Dec 12, 2009

Yassir, the (Probably) Rapist Kurd

Everyday, a little, old 5-foot Kurdish man walks up and down Old Damascus' main artery, Straight Street, in search of tourist blood. Upon sight of a white face, he hones onto his target and goes into a salesman-like spiel, desperately attempting to get them to come back to his place so he can, ostensibly, "play them some music". Why this man is so desperate for tourists to come back to his place so he can "play them some music", no one knows. They only know that the locals advise not to take him up on his strange offer. And that his Brad-Childress-like-mustache makes him look like a rapist.

For most people, that's where the curiosity ends. But not me. Thus, today, I had the distinct pleasure of spending an hour with the man my roommate and I had come to affectionately know as "Yassir, the rapist Kurd".

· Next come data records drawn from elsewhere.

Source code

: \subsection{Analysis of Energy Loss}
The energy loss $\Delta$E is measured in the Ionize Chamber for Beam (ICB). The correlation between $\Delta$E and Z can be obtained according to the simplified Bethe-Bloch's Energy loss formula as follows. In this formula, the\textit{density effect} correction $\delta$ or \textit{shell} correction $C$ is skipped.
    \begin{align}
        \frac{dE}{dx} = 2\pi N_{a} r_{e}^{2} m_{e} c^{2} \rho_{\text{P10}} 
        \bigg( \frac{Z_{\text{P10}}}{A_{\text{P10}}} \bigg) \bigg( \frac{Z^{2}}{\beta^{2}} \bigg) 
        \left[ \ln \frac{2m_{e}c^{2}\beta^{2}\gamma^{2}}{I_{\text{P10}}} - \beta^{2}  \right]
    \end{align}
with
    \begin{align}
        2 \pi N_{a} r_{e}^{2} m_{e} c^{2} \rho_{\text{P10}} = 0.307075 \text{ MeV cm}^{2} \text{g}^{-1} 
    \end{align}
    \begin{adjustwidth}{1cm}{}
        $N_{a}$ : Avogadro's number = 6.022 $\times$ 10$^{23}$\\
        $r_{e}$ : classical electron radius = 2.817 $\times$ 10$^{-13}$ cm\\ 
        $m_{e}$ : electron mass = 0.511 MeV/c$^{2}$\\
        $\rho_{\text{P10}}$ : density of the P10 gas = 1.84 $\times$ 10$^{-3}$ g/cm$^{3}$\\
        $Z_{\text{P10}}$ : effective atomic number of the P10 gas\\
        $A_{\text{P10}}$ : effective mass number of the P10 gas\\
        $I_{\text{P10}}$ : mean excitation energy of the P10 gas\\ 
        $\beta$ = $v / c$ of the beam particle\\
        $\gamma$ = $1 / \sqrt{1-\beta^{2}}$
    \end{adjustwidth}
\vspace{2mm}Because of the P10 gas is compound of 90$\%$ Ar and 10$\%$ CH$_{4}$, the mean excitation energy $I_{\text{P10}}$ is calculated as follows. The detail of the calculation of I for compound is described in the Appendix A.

In the past month, I've been greeted by Yassir about ten times. Each time, his greeting was the same: "Hello, where are you from?" Because I quickly realized that Yassir had the memory of a drunken 85 year old and seemed to be incapable of remembering that we had this conversation about twice a week, my nationality changed everytime. What didn't change was my answer to his proposition.

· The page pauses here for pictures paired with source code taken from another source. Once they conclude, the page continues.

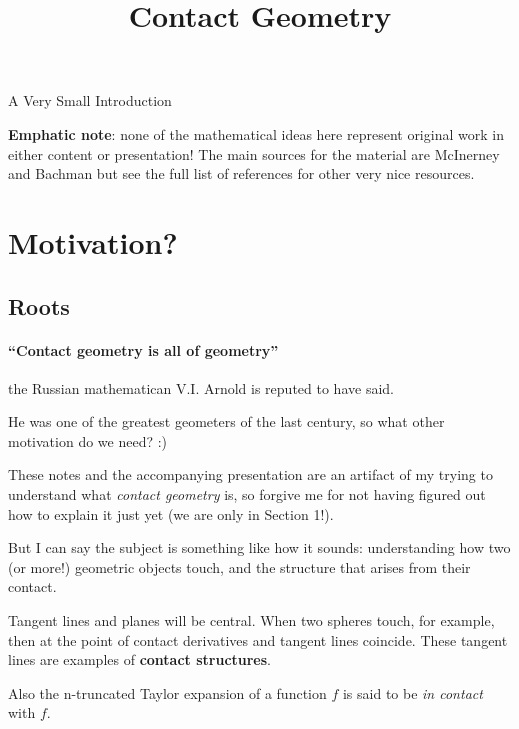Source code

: \documentclass{article}
\begin{document}
\title {Contact Geometry}
\maketitle

\centerline{\sc \large A Very Small Introduction }
\onehalfspace

\tableofcontents

\newpage

\textbf{Emphatic note}: none of the mathematical ideas here represent original work in
either content or presentation! The main sources for the material are McInerney
\cite{mcinerney} and Bachman \cite{bachman} but see the full list of references for other very nice resources.

\newpage

\section { Motivation?}

\subsection {Roots}

\paragraph{``Contact geometry is all of geometry''} the Russian mathematican
V.I. Arnold is reputed to have said.

He was one of the greatest geometers of the last century, so what other
motivation do we need? :)

These notes and the accompanying presentation are an artifact of my trying to
understand what \textsl{contact geometry} is, so forgive me for not having
figured out how to explain it just yet (we are only in Section 1!).

But I can say the subject is something like how it sounds: understanding how two
(or more!) geometric objects touch, and the structure that arises from their contact.

Tangent lines and planes will be central. When two spheres touch, for example,
then at the point of contact derivatives and tangent lines coincide. These tangent
lines are examples of \textbf{contact structures}.

Also the n-truncated Taylor expansion of a function $f$ is said to be \textsl{in
  contact} with $f$.
\end{document}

No, I'd prefer to not get anally violated today, thanks. Though I worded it differently.

Finally today, knowing that my time in Syria is waning and having been slowly and systematically warn down by Yassir, Andy from The Office style, I took the persistent little man up on his offer. What can I say? I kinda did want to hear some Kurdish music. And more importantly, I wanted to see firsthand what kind of villainy was lurking behind that stache'.

And oh yeah, did I mention that Yassir is 5 feet tall? That may have played into my willingness to go along too.

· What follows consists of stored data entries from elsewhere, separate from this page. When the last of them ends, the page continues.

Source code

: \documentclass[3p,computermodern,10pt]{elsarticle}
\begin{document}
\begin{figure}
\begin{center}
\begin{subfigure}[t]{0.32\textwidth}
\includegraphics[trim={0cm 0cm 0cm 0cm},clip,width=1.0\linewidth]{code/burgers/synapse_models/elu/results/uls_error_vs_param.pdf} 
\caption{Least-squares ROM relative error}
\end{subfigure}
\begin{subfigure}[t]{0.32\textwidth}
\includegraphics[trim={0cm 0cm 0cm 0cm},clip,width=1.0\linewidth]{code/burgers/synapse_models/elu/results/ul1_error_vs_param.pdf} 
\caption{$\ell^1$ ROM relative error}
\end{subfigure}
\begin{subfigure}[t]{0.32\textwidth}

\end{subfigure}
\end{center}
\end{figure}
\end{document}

After becoming reacquainted for the 11th time, we eventually got to Yassir's pad, a tiny little hole in the wall. I would have felt sorry for him, if I hadn't been living in an even tinier hole in the wall for the last few months. And then, Yassir pulled out his instrument.

(Cue misleading dramatic pause...)

(Hold on, I want to draw this out a little bit longer...)

(Okay, that's good...)

Yassir's instrument, fortunately, was a small, handmade Kurdish guitar-like contraption with six strings. He called it a bizzuka. I pointed out to him that, in Arabic, bizzuka translates as your boobs, a little nugget of wisdom taught me by my sometimes Arabic teacher (who by the way hasn't been seen in weeks and could very well be dead). Yassir, and his mustache, stared at me vacantly. Apparantly, I thought, Kurdish rapists don't exactly have the best sense of humor.

For the next 30 minutes, he and I jammed out on the bizzuka and two other instruments, an old Arabic flute-thingy and a one-stringed Arabic violin-majig that was called, if I remember correctly, an urab. They weren't exactly the most complex, technically difficult instruments to play- even when he played the six-stringed bizzuka, he only moved his left hand on one string the entire time, leaving the rest open- but the music coming out of them definitely had it's own appeal. I would compare music created with traditional Arabic and Kurdish instruments to movies shot in grainy old-fashioned black and white; yeah, the quality is infinitely worse than what you can get out of more typically modern instrumentation, but the end result very capably conjures a particular time and place. In the right hands, that effect alone can produce something powerful.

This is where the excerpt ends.